--- DATASET RECORDS ---
■ ■ ■ ■ ■ ■ ■
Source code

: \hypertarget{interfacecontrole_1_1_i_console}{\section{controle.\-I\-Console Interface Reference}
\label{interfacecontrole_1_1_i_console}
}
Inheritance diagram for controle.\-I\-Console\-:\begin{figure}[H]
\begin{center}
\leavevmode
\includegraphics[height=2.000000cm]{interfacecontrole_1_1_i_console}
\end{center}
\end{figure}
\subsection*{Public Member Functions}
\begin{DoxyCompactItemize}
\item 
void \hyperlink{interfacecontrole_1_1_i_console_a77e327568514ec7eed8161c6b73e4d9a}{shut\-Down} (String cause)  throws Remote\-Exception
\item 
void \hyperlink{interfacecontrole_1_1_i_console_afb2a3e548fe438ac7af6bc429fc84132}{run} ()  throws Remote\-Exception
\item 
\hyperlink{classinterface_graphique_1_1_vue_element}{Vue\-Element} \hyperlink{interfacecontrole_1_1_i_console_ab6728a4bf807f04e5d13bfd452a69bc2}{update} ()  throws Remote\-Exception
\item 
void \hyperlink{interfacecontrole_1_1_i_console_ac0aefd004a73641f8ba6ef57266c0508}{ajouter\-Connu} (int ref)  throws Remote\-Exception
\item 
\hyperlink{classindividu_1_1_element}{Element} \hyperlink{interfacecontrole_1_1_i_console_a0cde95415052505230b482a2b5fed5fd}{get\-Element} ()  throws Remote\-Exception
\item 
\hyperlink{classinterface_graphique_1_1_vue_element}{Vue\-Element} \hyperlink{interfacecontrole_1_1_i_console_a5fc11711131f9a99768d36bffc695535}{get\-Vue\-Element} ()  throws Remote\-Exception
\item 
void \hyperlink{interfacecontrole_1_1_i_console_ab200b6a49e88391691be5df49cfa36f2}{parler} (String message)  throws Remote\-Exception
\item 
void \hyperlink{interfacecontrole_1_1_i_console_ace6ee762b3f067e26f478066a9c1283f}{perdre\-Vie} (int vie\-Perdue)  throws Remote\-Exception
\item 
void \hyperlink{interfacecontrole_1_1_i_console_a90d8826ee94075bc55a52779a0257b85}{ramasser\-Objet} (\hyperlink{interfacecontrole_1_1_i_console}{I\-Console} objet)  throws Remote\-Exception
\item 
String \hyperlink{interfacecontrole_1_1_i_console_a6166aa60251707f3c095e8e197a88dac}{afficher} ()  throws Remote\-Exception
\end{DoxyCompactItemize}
■ ■ ■ ■ ■ ■ ■
--- ACTIVITY ---
Please say how many lines of the material above include "DoxyCompactItemize", giving that number and no other words.

--- ANSWER TO THE EXERCISE ---
2